Action item =
From the data below, return the exact lines starting at the line containing "caveat emptor, look" and ending at the line containing "features on top", both included, and nothing else.

Information shown =
· · · · ·
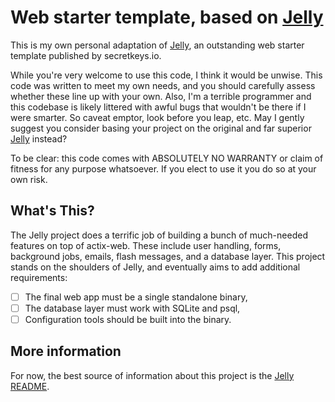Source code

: # Web starter template, based on [Jelly](https://github.com/secretkeysio/jelly-actix-web-starter)

This is my own personal adaptation of
[Jelly](https://github.com/secretkeysio/jelly-actix-web-starter), an
outstanding web starter template published by secretkeys.io.

While you're very welcome to use this code, I think it would be unwise. This
code was written to meet my own needs, and you should carefully assess whether
these line up with your own. Also, I'm a terrible programmer and this codebase
is likely littered with awful bugs that wouldn't be there if I were smarter. So
caveat emptor, look before you leap, etc. May I gently suggest you consider
basing your project on the original and far superior
[Jelly](https://github.com/secretkeysio/jelly-actix-web-starter) instead?

To be clear: this code comes with ABSOLUTELY NO WARRANTY or claim of fitness
for any purpose whatsoever. If you elect to use it you do so at your own risk.

## What's This?

The Jelly project does a terrific job of building a bunch of much-needed
features on top of actix-web. These include user handling, forms, background
jobs, emails, flash messages, and a database layer. This project stands on the
shoulders of Jelly, and eventually aims to add additional requirements:

  * [ ] The final web app must be a single standalone binary,
  * [ ] The database layer must work with SQLite and psql,
  * [ ] Configuration tools should be built into the binary.

## More information

For now, the best source of information about this project is the
[Jelly README](https://github.com/secretkeysio/jelly-actix-web-starter/blob/trunk/README.md).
· · · · ·
Solution to this exercise =
caveat emptor, look before you leap, etc. May I gently suggest you consider
basing your project on the original and far superior
[Jelly](https://github.com/secretkeysio/jelly-actix-web-starter) instead?

To be clear: this code comes with ABSOLUTELY NO WARRANTY or claim of fitness
for any purpose whatsoever. If you elect to use it you do so at your own risk.

## What's This?

The Jelly project does a terrific job of building a bunch of much-needed
features on top of actix-web. These include user handling, forms, background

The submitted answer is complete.